I have tried to use bwmorph(), but it gives too many endpoints as show bellow:
Code:
clear all; clc; close all; workspace; format long g; format compact;
im = imread('LA.jpg');
figure; imshow(im,[]);
LA= im2bw(im, graythresh(im));
% Filtering from noize by measuring blow
[Clab num] = bwlabel(LA);
props = regionprops(Clab);
% [maxValue,index] = max([props.Area]);
CC = bwconncomp(LA);
[~,idx] = max(cellfun(@numel,CC.PixelIdxList));
L=labelmatrix(CC);
LA=L==idx;
figure; imshow(LA);
skelImage = bwmorph(LA, 'skel', inf); %
endPoints = bwmorph(skelImage, 'Endpoints'); %
[rows, columns] = find(endPoints); % Find coordinates of the End Points
figure; imshow(LA); hold on;
plot(columns,rows,'g*');
Thank you very much for any guidance or advice you could give me.
Regards,
Ivan
  2 Comments
Ashish Uthama
Ashish Uthama on 23 Jan 2015
Edited: Ashish Uthama on 23 Jan 2015
Are you looking for an approach which just works on this one image? If not, are there any characteristics of these images that you can share? For example, is the white area always oriented as above? Is it roughly always in the same part of the image? Is it always the same size?

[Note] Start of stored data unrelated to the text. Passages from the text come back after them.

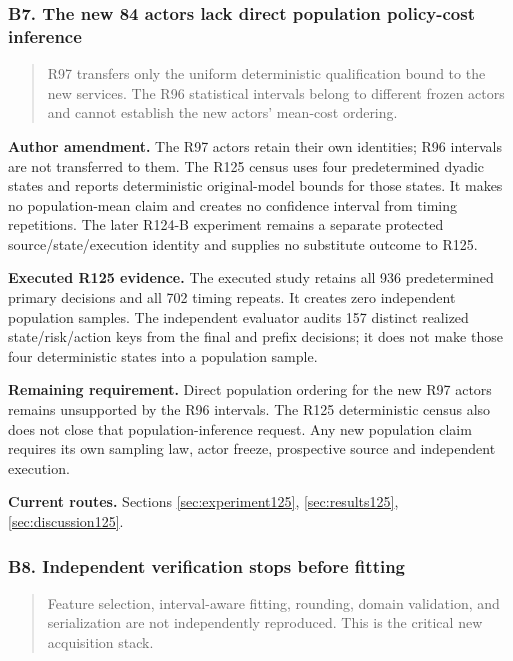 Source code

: \subsubsection{B7. The new 84 actors lack direct population policy-cost inference}

\begin{quote}\small
R97 transfers only the uniform deterministic qualification bound to the new services. The R96 statistical intervals belong to different frozen actors and cannot establish the new actors' mean-cost ordering.
\end{quote}

\noindent\textbf{Author amendment.} The R97 actors retain their own identities; R96 intervals are not transferred to them. The R125 census uses four predetermined dyadic states and reports deterministic original-model bounds for those states. It makes no population-mean claim and creates no confidence interval from timing repetitions. The later R124-B experiment remains a separate protected source/state/execution identity and supplies no substitute outcome to R125.

\noindent\textbf{Executed R125 evidence.} The executed study retains all 936 predetermined primary decisions and all 702 timing repeats. It creates zero independent population samples. The independent evaluator audits 157 distinct realized state/risk/action keys from the final and prefix decisions; it does not make those four deterministic states into a population sample.

\noindent\textbf{Remaining requirement.} Direct population ordering for the new R97 actors remains unsupported by the R96 intervals. The R125 deterministic census also does not close that population-inference request. Any new population claim requires its own sampling law, actor freeze, prospective source and independent execution.

\noindent\textbf{Current routes.} Sections \ref{sec:experiment125}, \ref{sec:results125}, \ref{sec:discussion125}.

\subsubsection{B8. Independent verification stops before fitting}

\begin{quote}\small
Feature selection, interval-aware fitting, rounding, domain validation, and serialization are not independently reproduced. This is the critical new acquisition stack.
\end{quote}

Is there anything else in the raw (original image) which would help you? etc.. this kind of information would be very useful to figure out a way which would really solve your problem.
Ivan Shorokhov
Ivan Shorokhov on 23 Jan 2015
Edited: Ivan Shorokhov on 23 Jan 2015
Dear Ashish,
Thank you, for your interest!
I'm looking for an approach to find two corner points in an image with following characteristics:
  • 1. Orientation is unknown.
  • 2. Shape is similar to above, it could have U/V shape, sometimes open U, i.e. it looks like 2 brackets: ( ).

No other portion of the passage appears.